According to the UCSD researchers, such a program may be an improvement over current methods, especially because the program is designed to fit a busy family's schedule.

"The guided self-help treatment includes offering structure along with a self-help program to help families stick to the program," said Boutelle. "Parents and their children are given a manual, and each week they read a chapter and try to apply the skills at home. Every other week they come in to our clinic at UC San Diego School of Medicine for 20 minutes and discuss how things were going with an interventionist. This is very different than traditional weight control programs where parents and kids come in every week for an hour-and-a-half-long group-based program."

"Importantly, the initial results of this study showed that that a self-help program, guided by professionals, may be as effective in helping kids to lose weight as a traditional, clinic-based weight loss program," Boutelle concluded.

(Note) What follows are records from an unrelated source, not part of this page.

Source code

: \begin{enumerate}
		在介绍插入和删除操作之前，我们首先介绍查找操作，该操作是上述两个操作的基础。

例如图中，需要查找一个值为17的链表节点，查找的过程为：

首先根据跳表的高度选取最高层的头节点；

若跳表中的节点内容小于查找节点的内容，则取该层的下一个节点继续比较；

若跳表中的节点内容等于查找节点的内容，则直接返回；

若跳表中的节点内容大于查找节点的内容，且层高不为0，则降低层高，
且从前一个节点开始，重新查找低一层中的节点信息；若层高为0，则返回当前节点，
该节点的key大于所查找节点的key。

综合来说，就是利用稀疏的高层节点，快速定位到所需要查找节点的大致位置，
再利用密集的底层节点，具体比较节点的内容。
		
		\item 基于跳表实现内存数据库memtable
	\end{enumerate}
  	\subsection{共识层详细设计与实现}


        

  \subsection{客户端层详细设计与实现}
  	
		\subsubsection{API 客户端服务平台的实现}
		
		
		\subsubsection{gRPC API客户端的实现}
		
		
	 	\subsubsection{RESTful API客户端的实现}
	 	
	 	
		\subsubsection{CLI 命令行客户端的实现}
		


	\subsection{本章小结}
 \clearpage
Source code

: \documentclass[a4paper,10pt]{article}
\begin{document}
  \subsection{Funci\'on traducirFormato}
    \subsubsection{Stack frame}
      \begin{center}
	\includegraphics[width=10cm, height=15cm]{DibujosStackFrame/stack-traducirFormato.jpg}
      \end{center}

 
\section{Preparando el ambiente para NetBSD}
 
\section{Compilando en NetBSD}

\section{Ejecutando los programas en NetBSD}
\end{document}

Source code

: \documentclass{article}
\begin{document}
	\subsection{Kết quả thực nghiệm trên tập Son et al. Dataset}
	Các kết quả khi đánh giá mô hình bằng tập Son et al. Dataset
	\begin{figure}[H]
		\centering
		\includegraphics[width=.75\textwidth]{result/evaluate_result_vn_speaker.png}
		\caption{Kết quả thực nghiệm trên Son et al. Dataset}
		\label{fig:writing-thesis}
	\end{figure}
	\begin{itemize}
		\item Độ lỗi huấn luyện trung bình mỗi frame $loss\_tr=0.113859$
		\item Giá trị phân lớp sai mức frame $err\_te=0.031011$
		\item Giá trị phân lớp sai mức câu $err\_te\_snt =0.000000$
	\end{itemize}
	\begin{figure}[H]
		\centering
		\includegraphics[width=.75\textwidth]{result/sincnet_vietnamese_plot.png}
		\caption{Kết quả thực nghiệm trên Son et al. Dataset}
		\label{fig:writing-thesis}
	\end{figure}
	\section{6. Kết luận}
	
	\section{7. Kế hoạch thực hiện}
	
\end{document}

Those interested in enrolling their family in such a program, or finding out more about weight-loss programs for kids and teens should email kidsweight@ucsd.edu, call 855-827-3498 or visit the Center for Healthy Eating and Activity Research (CHEAR) Web site at obesitytreatment.ucsd.edu

Additional contributors to the study include Gregory J. Norman, Cheryl L. Rock, PhD, and Kyung E. Rhee, MD, MSC, of UC San Diego; and Scott J. Crow, MD, University of Minnesota.

This project was funded by grant #DK080266 from the National Institutes of Health.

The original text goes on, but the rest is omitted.